Lookup Table not working for DIET Classifier + RegexFeaturizer

Hey Folks,

I am trying to extract entity insurance_provider (name of insurance company) using DIET Classifier + RegexFeaturizer & lookup table. Entity extraction is failing for a lot of test examples, even though the entity value is present in the lookup table. :thinking:

I’ve added the config.yml file, lookup table, training & test examples here:

What I’ve observed is that if I keep the sentence structure of the test example the same as training, then entity extraction works. For e.g training example (where entity: royal sundaram):

i renewed it from royal sundaram

And i use the below example for testing then I am able to extract the entity (i.e tata aig)

i renewed it from tata aig

But If the test example has a different sentence structure (for e.g I chose tata aig) that is not seen in training, then it fails. Also, please note that this example: I chose tata aig is getting classified to the right intent.

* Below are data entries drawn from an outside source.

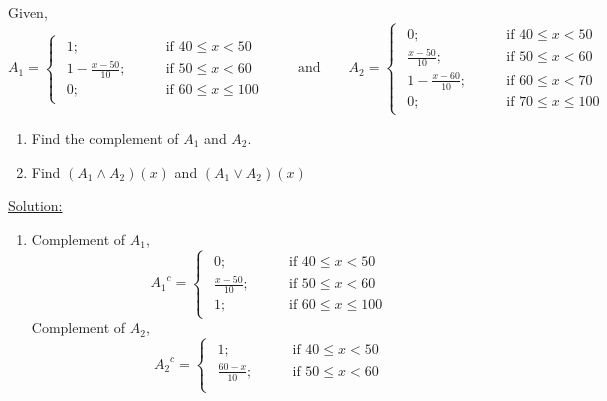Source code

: \documentclass[../main-sheet.tex]{subfiles}
\begin{document}
\begin{ex}
    Given,
    \[
        A_1=\begin{cases}
            \begin{aligned}
                1; \qquad&\text{if }40\leq x<50\\
                1-\frac{x-50}{10}; \qquad&\text{if }50\leq x<60\\
                0; \qquad&\text{if }60\leq x\leq 100
            \end{aligned}
    \end{cases}
    \qquad\text{and}\qquad
    A_2=\begin{cases}
        \begin{aligned}
            0; \qquad&\text{if }40\leq x<50\\
            \frac{x-50}{10}; \qquad&\text{if }50\leq x<60\\
            1-\frac{x-60}{10}; \qquad&\text{if }60\leq x<70\\
            0; \qquad&\text{if }70\leq x\leq 100
        \end{aligned}
    \end{cases}
    \]
    \begin{enumerate}
        \item Find the complement of \(A_1\) and \(A_2\).
        \item Find \((A_1\wedge A_2)(x)\) and \((A_1\vee A_2)(x)\)
    \end{enumerate}
    \underline{Solution:}
    \begin{enumerate}
        \item Complement of \(A_1\),
        \[
            {A_1}^c=\begin{cases}
                \begin{aligned}
                    0; \qquad&\text{if }40\leq x<50\\
                    \frac{x-50}{10}; \qquad&\text{if }50\leq x<60\\
                    1; \qquad&\text{if }60\leq x\leq 100
                \end{aligned}
            \end{cases}
            \]
        Complement of \(A_2\),
        \[
            {A_2}^c=\begin{cases}
                \begin{aligned}
                    1; \qquad&\text{if }40\leq x<50\\
                    \frac{60-x}{10}; \qquad&\text{if }50\leq x<60\\

\end{aligned}
\end{cases}\]
\end{enumerate}
\end{ex}
\end{document}
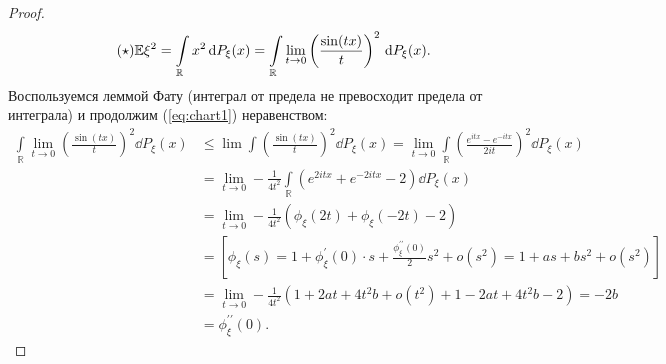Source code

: \begin{proof}
\begin{equation*}\label{eq:chart1}\tag{$\star$}
    \EE \xi^2 = \int\limits_\mathbb{R}x^2\dd P_\xi(x) = \int\limits_\mathbb{R} \underset{t\rightarrow 0}{\lim}\left(\frac{\sin(tx)}{t}\right)^2\dd P_\xi(x). 
\end{equation*}
Воспользуемся леммой Фату (интеграл от предела не превосходит предела от интеграла) и продолжим (\ref{eq:chart1}) неравенством:
   \begin{align*}
        \int\limits_\mathbb{R}\underset{t\rightarrow 0}{\lim}(\frac{\sin(tx)}{t})^2\dd P_\xi(x) &\le \lim\int (\frac{\sin(tx)}{t})^2\dd P_\xi(x)=
        \underset{t\rightarrow 0}{\lim} \int\limits_\mathbb{R} (\frac{e^{itx} - e^{-itx}}{2it})^2\dd P_\xi(x) \\&=
        \underset{t\rightarrow 0}{\lim} - \frac{1}{4t^2}\int\limits_\mathbb{R}(e^{2itx} +e^{-2itx} - 2) \dd P_\xi(x) \\&=
        \underset{t\rightarrow 0}{\lim}-\frac{1}{4t^2}(\phi_\xi(2t) + \phi_\xi(-2t) - 2) \\&= [\phi_\xi(s) = 1 + \phi_\xi ^ \prime(0)\cdot s + \frac{\phi_\xi^{\prime \prime}(0)}{2}s^2 + o(s^2) = 1 + as + bs^2 + o(s^2)] \\&= \underset{t\rightarrow 0}{\lim} -\frac{1}{4t^2}(1 + 2at + 4t^2 b + o(t^2) + 1 - 2at + 4t^2b - 2) = -2b \\&= \phi_\xi^{\prime \prime}(0).
   \end{align*}


\end{proof}
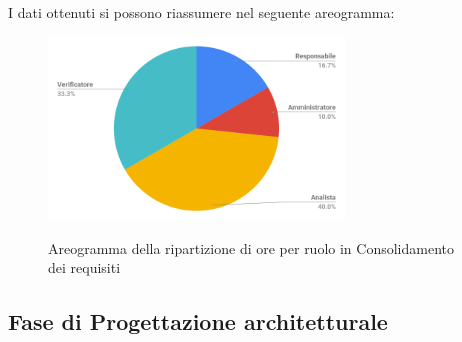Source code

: \pagebreak
I dati ottenuti si possono riassumere nel seguente areogramma:
\begin{figure}[H] 
			\centering 
				\includegraphics[width=0.7\textwidth]{res/images/areogramma_consolidamento.png}\\
				\caption{Areogramma della ripartizione di ore per ruolo in Consolidamento dei requisiti}
			\label{AreogrammaConsolidaemnto}
\end{figure}

\subsection{Fase di Progettazione architetturale}
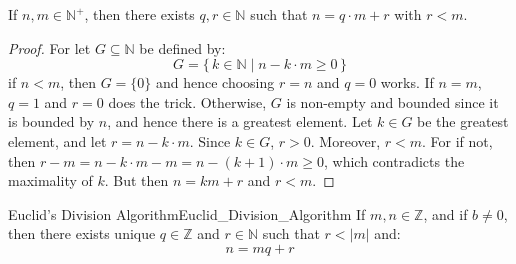 \documentclass{article}                                                        %
\begin{document}
            \begin{theorem}
                \label{thm:Weak_Euc_Division_Alg}%
                If $n,m\in\mathbb{N}^{+}$, then there exists $q,r\in\mathbb{N}$
                such that $n=q\cdot{m}+r$ with $r<m$.
            \end{theorem}
            \begin{proof}
                For let $G\subseteq\mathbb{N}$ be defined by:
                \begin{equation}
                    G=\{\,k\in\mathbb{N}\;|\;n-k\cdot{m}\geq{0}\,\}
                \end{equation}
                if $n<m$, then $G=\{0\}$ and hence choosing $r=n$ and $q=0$
                works. If $n=m$, $q=1$ and $r=0$ does the trick. Otherwise, $G$
                is non-empty and bounded since it is bounded by $n$, and hence
                there is a greatest element. Let $k\in{G}$ be the greatest
                element, and let $r=n-k\cdot{m}$. Since $k\in{G}$, $r>0$.
                Moreover, $r<m$. For if not, then
                $r-m=n-k\cdot{m}-m=n-(k+1)\cdot{m}\geq{0}$, which contradicts
                the maximality of $k$. But then $n=km+r$ and $r<m$.
            \end{proof}
            \begin{ftheorem}{Euclid's Division Algorithm}{Euclid_Division_Algorithm}
                If $m,n\in\mathbb{Z}$, and if $b\ne{0}$, then there exists unique
                $q\in\mathbb{Z}$ and $r\in\mathbb{N}$ such that $r<|m|$ and:
                \begin{equation*}
                    n=mq+r
                \end{equation*}
            \end{ftheorem}
\end{document}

Any idea what am I missing?

@riya.shah try using RegexEntityExtractor rather than RegexFeaturizer for annotated examples as you have shown. Thanks

Any idea why RegexFeaturizer is not working or any advantage if we use RegexEntityExtractor? Because DIET Classifier is also an entity extractor, I fear 2 same entity values might get extracted because of 2 extractors in the pipeline.

@riya.shah There is not solid difference a rasa team mention on the doc except this :

When using lookup tables with RegexFeaturizer, provide enough examples for the intent or entity you want to match so that the model can learn to use the generated regular expression as a feature.

When using lookup tables with RegexEntityExtractor, provide at least two annotated examples of the entity so that the NLU model can register it as an entity at training time.

@riya.shah I told you in other thread, he will only look and reply whatever you have mention in the training example, apart from that he will not respond. I face this issue when I tried to create for country and I mention other country which I not mention in lookup table, it not executed.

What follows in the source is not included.